In the autumn of 1877, Henry James (1843–1916)
heard a piece of gossip from a friend in Rome about a young American
girl traveling with her wealthy but unsophisticated mother in Europe.
The girl had met a handsome Italian of “vague identity” and no particular
social standing and attempted to introduce him into the exclusive
society of expatriate Americans in Rome. The incident had ended
in a snub of some sort, a “small social check . . . of no great
gravity,” the exact nature of which James promptly forgot. Nevertheless,
in the margin of the notebook where he recorded the anecdote, he
wrote “Dramatise, dramatise!” He never knew the young lady in question
or heard mention of her again, but he proceeded to immortalize the
idea of her in Daisy Miller.
A native of New York, James had been born into
a world of ideas and letters. His father, an amateur philosopher
and theologian who had inherited a considerable fortune, socialized
with all the leading intellectuals of the day.

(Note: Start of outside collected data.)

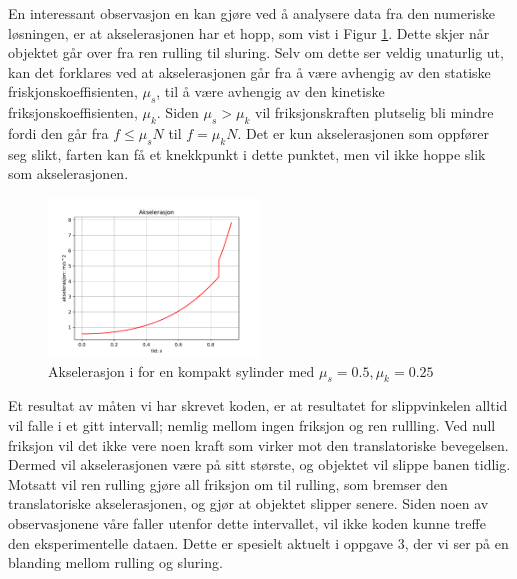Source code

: \documentclass[5p]{elsarticle}
\begin{document}
	En interessant observasjon en kan gjøre ved å analysere data fra den numeriske løsningen, er at akselerasjonen har et hopp, som vist i Figur \ref{acc}. Dette skjer når objektet går over fra ren rulling til sluring. Selv om dette ser veldig unaturlig ut, kan det forklares ved at akselerasjonen går fra å være avhengig av den statiske friskjonskoeffisienten, $\mu_s$, til å være avhengig av den kinetiske friksjonskoeffisienten, $\mu_k$. Siden $\mu_s > \mu_k$ vil friksjonskraften plutselig bli mindre fordi den går fra $f \leq \mu_s N$ til $f = \mu_k N$. Det er kun akselerasjonen som oppfører seg slikt, farten kan få et knekkpunkt i dette punktet, men vil ikke hoppe slik som akselerasjonen.
	
	\begin{figure}[H]
	    \centering
	    \includegraphics[width=0.5\textwidth]{Figure_acc}
	    \caption{Akselerasjon i for en kompakt sylinder med $\mu_s = 0.5, \mu_k = 0.25$}
	    \label{acc}
	\end{figure}
	
	Et resultat av måten vi har skrevet koden, er at resultatet for slippvinkelen alltid vil falle i et gitt intervall; nemlig mellom ingen friksjon og ren rullling. Ved null friksjon vil det ikke vere noen kraft som virker mot den translatoriske bevegelsen. Dermed vil akselerasjonen være på sitt største, og objektet vil slippe banen tidlig. Motsatt vil ren rulling gjøre all friksjon om til rulling, som bremser den translatoriske akselerasjonen, og gjør at objektet slipper senere. Siden noen av observasjonene våre faller utenfor dette intervallet, vil ikke koden kunne treffe den eksperimentelle dataen. Dette er spesielt aktuelt i oppgave 3, der vi ser på en blanding mellom rulling og sluring. 
	
	
\end{document}
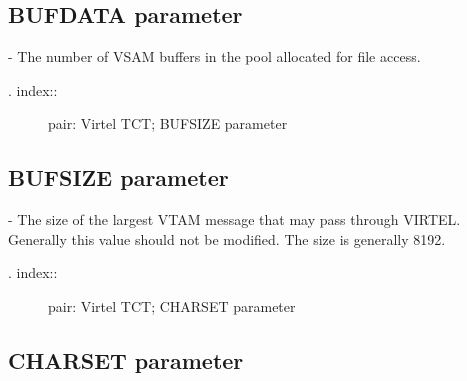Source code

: \documentclass[letterpaper,10pt,english]{sphinxmanual}
\begin{document}
\subsection{BUFDATA parameter}
\label{\detokenize{Installation_Guide:bufdata-parameter}}
\begin{sphinxVerbatim}[commandchars=\\\{\}]
 
\end{sphinxVerbatim}

 - The number of VSAM buffers in the pool allocated for file access.
\begin{description}
\item[{. index::}] \leavevmode
pair: Virtel TCT; BUFSIZE parameter

\end{description}


\subsection{BUFSIZE parameter}
\label{\detokenize{Installation_Guide:bufsize-parameter}}
\begin{sphinxVerbatim}[commandchars=\\\{\}]
 
\end{sphinxVerbatim}

 - The size of the largest VTAM message that may pass through VIRTEL. Generally this value should not be modified. The size is generally 8192.
\begin{description}
\item[{. index::}] \leavevmode
pair: Virtel TCT; CHARSET parameter

\end{description}


\subsection{CHARSET parameter}
\label{\detokenize{Installation_Guide:charset-parameter}}
\begin{sphinxVerbatim}[commandchars=\\\{\}]
 
\end{sphinxVerbatim}
\end{document}
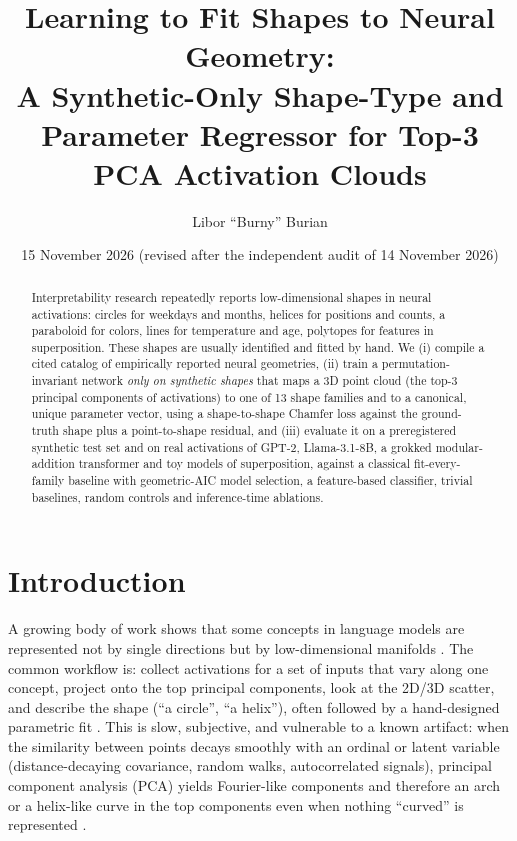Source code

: \documentclass[10pt]{article}
\title{Learning to Fit Shapes to Neural Geometry:\\ A Synthetic-Only Shape-Type and Parameter Regressor for Top-3 PCA Activation Clouds}
\author{Libor ``Burny'' Burian}
\date{15 November 2026 (revised after the independent audit of 14 November 2026)}
\begin{document}
\maketitle

\begin{abstract}
Interpretability research repeatedly reports low-dimensional shapes in neural activations: circles for weekdays and months, helices for positions and counts, a paraboloid for colors, lines for temperature and age, polytopes for features in superposition. These shapes are usually identified and fitted by hand. We (i) compile a cited catalog of empirically reported neural geometries, (ii) train a permutation-invariant network \emph{only on synthetic shapes} that maps a 3D point cloud (the top-3 principal components of activations) to one of 13 shape families and to a canonical, unique parameter vector, using a shape-to-shape Chamfer loss against the ground-truth shape plus a point-to-shape residual, and (iii) evaluate it on a preregistered synthetic test set and on real activations of GPT-2, Llama-3.1-8B, a grokked modular-addition transformer and toy models of superposition, against a classical fit-every-family baseline with geometric-AIC model selection, a feature-based classifier, trivial baselines, random controls and inference-time ablations.

\end{abstract}

\section{Introduction}
A growing body of work shows that some concepts in language models are represented not by single directions but by low-dimensional manifolds \citep{engels2025notall,bhalla2026sae,gurnee2025linebreaks}. The common workflow is: collect activations for a set of inputs that vary along one concept, project onto the top principal components, look at the 2D/3D scatter, and describe the shape (``a circle'', ``a helix''), often followed by a hand-designed parametric fit \citep{kantamneni2025trig}. This is slow, subjective, and vulnerable to a known artifact: when the similarity between points decays smoothly with an ordinal or latent variable (distance-decaying covariance, random walks, autocorrelated signals), principal component analysis (PCA) yields Fourier-like components and therefore an arch or a helix-like curve in the top components even when nothing ``curved'' is represented \citep{novembre2008horseshoe,diaconis2008horseshoes,antognini2018walks,shinn2023phantom}.
\end{document}
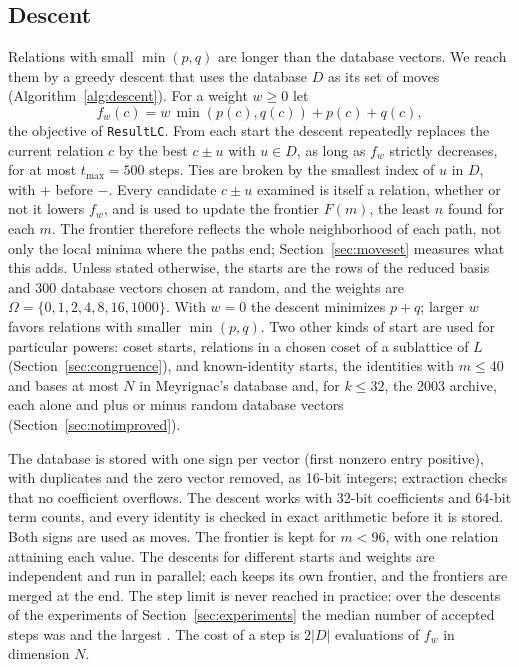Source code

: \documentclass[11pt]{amsart}
\theoremstyle{definition}
\theoremstyle{remark}
\begin{document}
\subsection{Descent}\label{sec:descent}
Relations with small $\min(p,q)$ are longer than the database vectors. We reach them by a
greedy descent that uses the database $D$ as its set of moves (Algorithm~\ref{alg:descent}).
For a weight $w\ge0$ let
\[
f_w(c)=w\,\min(p(c),q(c))+p(c)+q(c),
\]
the objective of \texttt{ResultLC}. From each start the descent repeatedly replaces the current
relation $c$ by the best $c\pm u$ with $u\in D$, as long as $f_w$ strictly decreases, for at
most $t_{\max}=500$ steps. Ties are broken by the smallest index of $u$ in $D$, with $+$
before $-$. Every candidate $c\pm u$ examined is itself a relation, whether or not it lowers
$f_w$, and is used to update the frontier $F(m)$, the least $n$ found for each $m$. The
frontier therefore reflects the whole neighborhood of each path, not only the local minima where
the paths end; Section~\ref{sec:moveset} measures what this adds. Unless stated otherwise, the
starts are the rows of the reduced basis and 300 database vectors chosen at random, and the
weights are $\Omega=\{0,1,2,4,8,16,1000\}$. With $w=0$ the descent minimizes $p+q$; larger $w$
favors relations with smaller $\min(p,q)$. Two other kinds of start are used for particular
powers: coset starts, relations in a chosen coset of a sublattice of $L$
(Section~\ref{sec:congruence}), and known-identity starts, the identities with $m\le40$ and bases
at most $N$ in Meyrignac's database and, for $k\le32$, the 2003 archive, each alone and plus or minus random
database vectors (Section~\ref{sec:notimproved}).

The database is stored with one sign per vector (first nonzero entry positive), with
duplicates and the zero vector removed, as 16-bit integers; extraction checks that no
coefficient overflows. The descent works with 32-bit coefficients and 64-bit term counts, and
every identity is checked in exact arithmetic before it is stored. Both signs are used as
moves. The frontier is kept for $m<96$, with one
relation attaining each value. The descents for different starts and weights are independent
and run in parallel; each keeps its own frontier, and the frontiers are merged at the end. The
step limit is never reached in practice: over the \StepsTasks{} descents of the experiments of
Section~\ref{sec:experiments} the median number of accepted steps was \StepsMedian{} and the largest
\StepsMax{}. The cost of a step is $2|D|$ evaluations of $f_w$ in dimension $N$.
\end{document}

Henry’s older brother,
William, would become a key figure in the emerging science of psychology. In 1855,
when James was twelve, the family embarked on a three-year tour
of Europe that included London, Paris, and Geneva. The experience
was to have a profound influence on James’s life and writing. In
addition to European art and culture, the trip exposed him to the
erudition of European society. It also put him in an ideal position
to observe the contrasts between New and Old World values, a conflict
that was to appear repeatedly in James’s fiction as “the international
theme.”
Daisy Miller was first published
in the June and July 1878 issues of the British
magazine Cornhill. It was an instant success, transforming
James into an author of international standing. The novel’s popularity
almost certainly derived from the portrait at its center, of a naïve,
overly self-confident, and rather vulgar American girl attempting
to inhabit the rarified atmosphere of European high society.
The post–Civil War industrial boom had given rise to a
new class of wealthy Americans for whom “the grand tour,” an extended
trip through Europe, represented the pinnacle of social and financial
success. As a result, Americans were visiting Europe for the first
time in record numbers. However, American manners differed greatly
from European manners, and the Americans were largely ignorant of
the customs of Europeans of comparable social status. Between these
two groups lay a third: wealthy American expatriates whose strict
observance of the Old World standards of propriety outdid even the
Europeans.
Daisy Miller, fresh from the high society of Schenectady,
New York, neither knows nor cares about local notions of propriety,
and the conflict between her free-spirited foolishness and the society
she offends is at the heart of the novel. Daisy Miller has
been hailed as the first “international novel,” but it is also an
early treatment of another theme that was to absorb James throughout
his career: the phenomenon of the life unlived. In a novel incorporating
this theme, the protagonist, owing to some aspect of his or her
own character, such as an unconscious fear or a lack of passion
or feeling, lets some opportunity for happiness go by and realizes
it too late. In Daisy Miller, such a protagonist
is Winterbourne, who spends the entire novel trying to figure out Daisy.
In fact, it has been argued that Daisy Miller isn’t
really so much about Daisy herself as it is about Winterbourne’s
wholesale failure to understand her.